── Source records ──

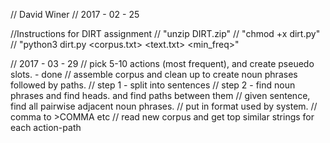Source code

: // David Winer
// 2017 - 02 - 25

//Instructions for DIRT assignment
// "unzip DIRT.zip"
// "chmod +x dirt.py"
// "python3 dirt.py <corpus.txt> <text.txt> <min_freq>"

// 2017 - 03 - 29
// pick 5-10 actions (most frequent), and create pseuedo slots. - done
// assemble corpus and clean up to create noun phrases followed by paths.
    // step 1 - split into sentences
    // step 2 - find noun phrases and find heads. and find paths between them
        // given sentence, find all pairwise adjacent noun phrases.
        // put in format used by system.
        // comma to >COMMA etc
// read new corpus and get top similar strings for each action-path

───

- [What is being asked] What you return should match the material line for line, with the images removed.

- [Result of this task]
Source code

: // David Winer
// 2017 - 02 - 25

//Instructions for DIRT assignment
// "unzip DIRT.zip"
// "chmod +x dirt.py"
// "python3 dirt.py <corpus.txt> <text.txt> <min_freq>"

// 2017 - 03 - 29
// pick 5-10 actions (most frequent), and create pseuedo slots. - done
// assemble corpus and clean up to create noun phrases followed by paths.
    // step 1 - split into sentences
    // step 2 - find noun phrases and find heads. and find paths between them
        // given sentence, find all pairwise adjacent noun phrases.
        // put in format used by system.
        // comma to >COMMA etc
// read new corpus and get top similar strings for each action-path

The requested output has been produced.